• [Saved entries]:

======

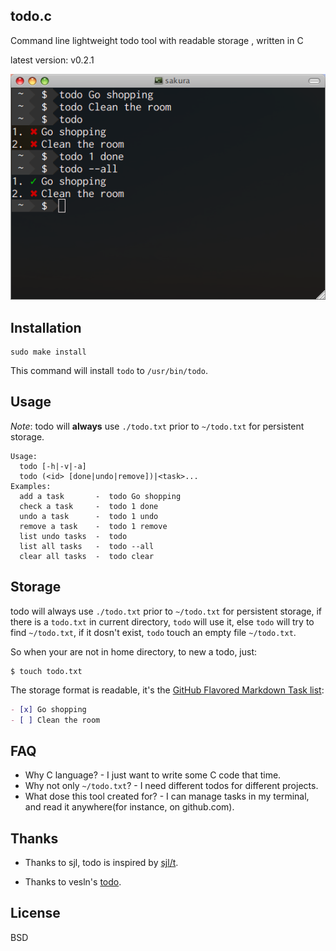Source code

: todo.c
------

Command line lightweight todo tool with readable storage , written in C

latest version: v0.2.1

![](screen-shot.png)

Installation
------------

    sudo make install

This command will install `todo` to `/usr/bin/todo`.

Usage
-----

*Note*: todo will **always** use `./todo.txt` prior to `~/todo.txt` for persistent storage.

```
Usage:
  todo [-h|-v|-a]
  todo (<id> [done|undo|remove])|<task>...
Examples:
  add a task       -  todo Go shopping
  check a task     -  todo 1 done
  undo a task      -  todo 1 undo
  remove a task    -  todo 1 remove
  list undo tasks  -  todo
  list all tasks   -  todo --all
  clear all tasks  -  todo clear
```

Storage
-------

todo will always use `./todo.txt` prior to `~/todo.txt` for persistent storage, if there is a `todo.txt` in 
current directory, `todo` will use it, else `todo` will try to find `~/todo.txt`, if it dosn't exist, `todo`
touch an empty file `~/todo.txt`.

So when your are not in home directory, to new a todo, just:

    $ touch todo.txt

The storage format is readable, it's the [GitHub Flavored Markdown Task list](https://help.github.com/articles/github-flavored-markdown#task-lists):

```markdown
- [x] Go shopping
- [ ] Clean the room
```

FAQ
---

- Why C language? - I just want to write some C code that time.
- Why not only `~/todo.txt`? - I need different todos for different projects.
- What dose this tool created for? - I can manage tasks in my terminal, and read it anywhere(for instance, on github.com).

Thanks
------

- Thanks to sjl, todo is inspired by [sjl/t](http://github.com/sjl/t).

- Thanks to vesln's [todo](https://github.com/vesln/todo).

License
--------

BSD
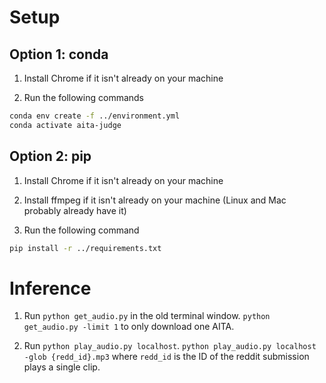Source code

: # Setup

## Option 1: conda
1) Install Chrome if it isn't already on your machine

2) Run the following commands
```sh
conda env create -f ../environment.yml
conda activate aita-judge
```

## Option 2: pip
1) Install Chrome if it isn't already on your machine

2) Install ffmpeg if it isn't already on your machine (Linux and Mac probably already have it)

3) Run the following command
```sh
pip install -r ../requirements.txt
```

# Inference
1) Run `python get_audio.py` in the old terminal window. `python get_audio.py -limit 1` to only download one AITA.

2) Run `python play_audio.py localhost`. `python play_audio.py localhost -glob {redd_id}.mp3` where `redd_id` is the ID of the reddit submission plays a single clip.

======

• [Your task]:
Gather up, from the records above, each line where the word "github" appears.

• [Exercise answer]:
The storage format is readable, it's the [GitHub Flavored Markdown Task list](https://help.github.com/articles/github-flavored-markdown#task-lists):
- What dose this tool created for? - I can manage tasks in my terminal, and read it anywhere(for instance, on github.com).
- Thanks to sjl, todo is inspired by [sjl/t](http://github.com/sjl/t).
- Thanks to vesln's [todo](https://github.com/vesln/todo).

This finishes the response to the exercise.